August by Bernard Beckett
|August by Bernard Beckett|
|Reviewer: Jill Murphy|
|Summary: Two children abused by the church meet again in life-threatening circumstances. Intense and claustrophic book looking at free will. Do any of us have it?|
|Buy? Yes||Borrow? Yes|
|Pages: 208||Date: August 2011|
|External links: Author's website|
In an alternate world, Tristan and Grace come from The City, a closed and enclosed society in which religion dominates. Tristan had been an acolyte at St Augustine's. He spent a childhood being drilled in philosophical discussion of free will by the Rector. A star pupil, a single event made him question everything he had been taught. Grace had spent the first part of her childhood in the convent, but a single act of kindness led to her excommunication.

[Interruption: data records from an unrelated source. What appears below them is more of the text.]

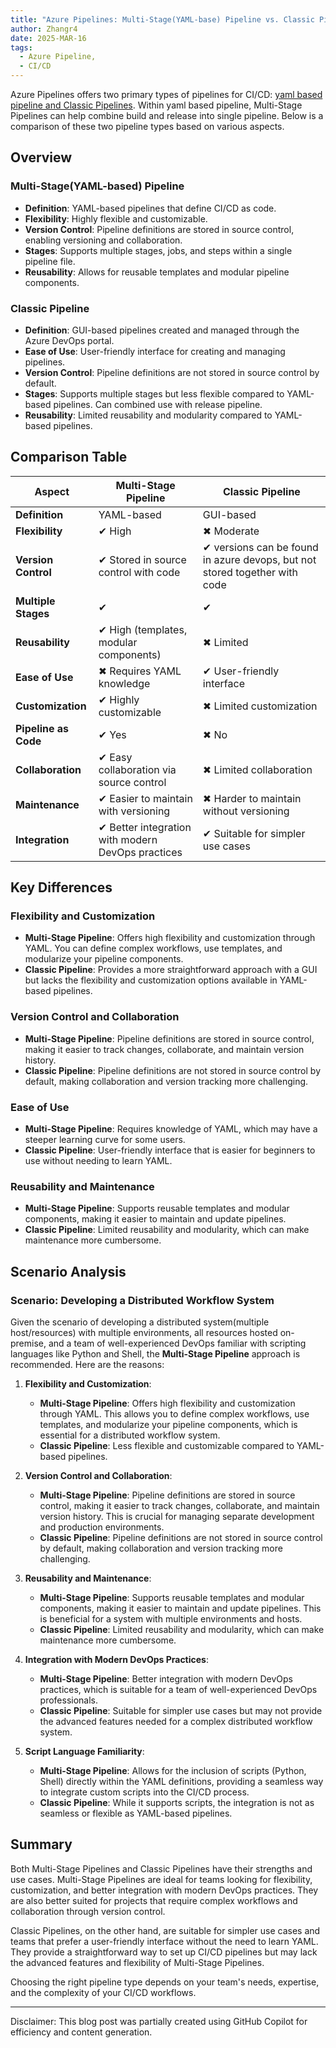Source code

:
 ```yaml
---
title: "Azure Pipelines: Multi-Stage(YAML-base) Pipeline vs. Classic Pipeline"
author: Zhangr4
date: 2025-MAR-16
tags:  
  - Azure Pipeline, 
  - CI/CD
---
```


Azure Pipelines offers two primary types of pipelines for CI/CD: [yaml based pipeline and Classic Pipelines](https://learn.microsoft.com/en-us/azure/devops/pipelines/get-started/pipelines-get-started?view=azure-devops). Within yaml based pipeline, Multi-Stage Pipelines can help combine build and release into single pipeline. Below is a comparison of these two pipeline types based on various aspects.

<!-- more -->

## Overview

### Multi-Stage(YAML-based) Pipeline

- **Definition**: YAML-based pipelines that define CI/CD as code.
- **Flexibility**: Highly flexible and customizable.
- **Version Control**: Pipeline definitions are stored in source control, enabling versioning and collaboration.
- **Stages**: Supports multiple stages, jobs, and steps within a single pipeline file.
- **Reusability**: Allows for reusable templates and modular pipeline components.

### Classic Pipeline

- **Definition**: GUI-based pipelines created and managed through the Azure DevOps portal.
- **Ease of Use**: User-friendly interface for creating and managing pipelines.
- **Version Control**: Pipeline definitions are not stored in source control by default.
- **Stages**: Supports multiple stages but less flexible compared to YAML-based pipelines. Can combined use with release pipeline.
- **Reusability**: Limited reusability and modularity compared to YAML-based pipelines.

## Comparison Table

| Aspect                | Multi-Stage Pipeline                  | Classic Pipeline                      |
|-----------------------|---------------------------------------|---------------------------------------|
| **Definition**        | YAML-based                            | GUI-based                             |
| **Flexibility**       | ✔ High                                | ✖ Moderate                            |
| **Version Control**   | ✔ Stored in source control with code            | ✔ versions can be found in azure devops, but not stored together with code |
| **Multiple Stages**            | ✔ | ✔             |
| **Reusability**       | ✔ High (templates, modular components) | ✖ Limited                             |
| **Ease of Use**       | ✖ Requires YAML knowledge             | ✔ User-friendly interface             |
| **Customization**     | ✔ Highly customizable                 | ✖ Limited customization               |
| **Pipeline as Code**  | ✔ Yes                                 | ✖ No                                  |
| **Collaboration**     | ✔ Easy collaboration via source control | ✖ Limited collaboration               |
| **Maintenance**       | ✔ Easier to maintain with versioning  | ✖ Harder to maintain without versioning |
| **Integration**       | ✔ Better integration with modern DevOps practices | ✔ Suitable for simpler use cases       |

## Key Differences

### Flexibility and Customization

- **Multi-Stage Pipeline**: Offers high flexibility and customization through YAML. You can define complex workflows, use templates, and modularize your pipeline components.
- **Classic Pipeline**: Provides a more straightforward approach with a GUI but lacks the flexibility and customization options available in YAML-based pipelines.

### Version Control and Collaboration

- **Multi-Stage Pipeline**: Pipeline definitions are stored in source control, making it easier to track changes, collaborate, and maintain version history.
- **Classic Pipeline**: Pipeline definitions are not stored in source control by default, making collaboration and version tracking more challenging.

### Ease of Use

- **Multi-Stage Pipeline**: Requires knowledge of YAML, which may have a steeper learning curve for some users.
- **Classic Pipeline**: User-friendly interface that is easier for beginners to use without needing to learn YAML.

### Reusability and Maintenance

- **Multi-Stage Pipeline**: Supports reusable templates and modular components, making it easier to maintain and update pipelines.
- **Classic Pipeline**: Limited reusability and modularity, which can make maintenance more cumbersome.

## Scenario Analysis

### Scenario: Developing a Distributed Workflow System

Given the scenario of developing a distributed system(multiple host/resources) with multiple environments, all resources hosted on-premise, and a team of well-experienced DevOps familiar with scripting languages like Python and Shell, the **Multi-Stage Pipeline** approach is recommended. Here are the reasons:

1. **Flexibility and Customization**:
   - **Multi-Stage Pipeline**: Offers high flexibility and customization through YAML. This allows you to define complex workflows, use templates, and modularize your pipeline components, which is essential for a distributed workflow system.
   - **Classic Pipeline**: Less flexible and customizable compared to YAML-based pipelines.

2. **Version Control and Collaboration**:
   - **Multi-Stage Pipeline**: Pipeline definitions are stored in source control, making it easier to track changes, collaborate, and maintain version history. This is crucial for managing separate development and production environments.
   - **Classic Pipeline**: Pipeline definitions are not stored in source control by default, making collaboration and version tracking more challenging.

3. **Reusability and Maintenance**:
   - **Multi-Stage Pipeline**: Supports reusable templates and modular components, making it easier to maintain and update pipelines. This is beneficial for a system with multiple environments and hosts.
   - **Classic Pipeline**: Limited reusability and modularity, which can make maintenance more cumbersome.

4. **Integration with Modern DevOps Practices**:
   - **Multi-Stage Pipeline**: Better integration with modern DevOps practices, which is suitable for a team of well-experienced DevOps professionals.
   - **Classic Pipeline**: Suitable for simpler use cases but may not provide the advanced features needed for a complex distributed workflow system.

5. **Script Language Familiarity**:
   - **Multi-Stage Pipeline**: Allows for the inclusion of scripts (Python, Shell) directly within the YAML definitions, providing a seamless way to integrate custom scripts into the CI/CD process.
   - **Classic Pipeline**: While it supports scripts, the integration is not as seamless or flexible as YAML-based pipelines.

## Summary

Both Multi-Stage Pipelines and Classic Pipelines have their strengths and use cases. Multi-Stage Pipelines are ideal for teams looking for flexibility, customization, and better integration with modern DevOps practices. They are also better suited for projects that require complex workflows and collaboration through version control.

Classic Pipelines, on the other hand, are suitable for simpler use cases and teams that prefer a user-friendly interface without the need to learn YAML. They provide a straightforward way to set up CI/CD pipelines but may lack the advanced features and flexibility of Multi-Stage Pipelines.

Choosing the right pipeline type depends on your team's needs, expertise, and the complexity of your CI/CD workflows.

___

Disclaimer: This blog post was partially created using GitHub Copilot for efficiency and content generation.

Now, these two apostates come together in life-threatening circumstances. Tristan's car has crashed and he and Grace are trapped in the wreck as it teeters on the edge of a cliff. They don't know whether or not rescue is on the way, but they do know that time is short. What brought them here? Was it chance? Was it choice? Or were their futures already mapped out for them? Do any of us have free will? As Tristan and Grace tell one another their stories, these questions are the only ones that matter...
Publisher notes say this is a YA novel, but it's been widely reviewed as an adult book. I can see why there is some confusion - not that I think a book should ever be defined by a rigid target market. It's very challenging for teens used to a diet of high-octane action or paranormal romance, and Beckett doesn't make any compromises or dumb down any of the philosphical ideas he explores. But also, it's quite guided in a way adult readers of literary fiction might see quite quickly. Ultimately, I think it's a book for people interested in thinking about free will and the individual soul, whatever their age.
As you can imagine, it's both intense and claustrophic - imagine two people in very close quarters in a wrecked car, with the clock running down for the possibility of rescue. Sometimes the philosophy detracts from the tension of a ticking clock and the read sags a little, needing to push through more strongly, but largely the flashback motif works and I really wanted to know how this couple would resolve their predicament. And I wasn't disappointed by the climactic final pages.
My thanks to the good people at Quercus for sending the book.
Other books with a free will v determinism them that can be read happily by both adult and teens include WE by John Dickinson, a good bit of hard sci-fi, and The Returners by Gemma Malley, which blends some very current preoccupations into the philosophy.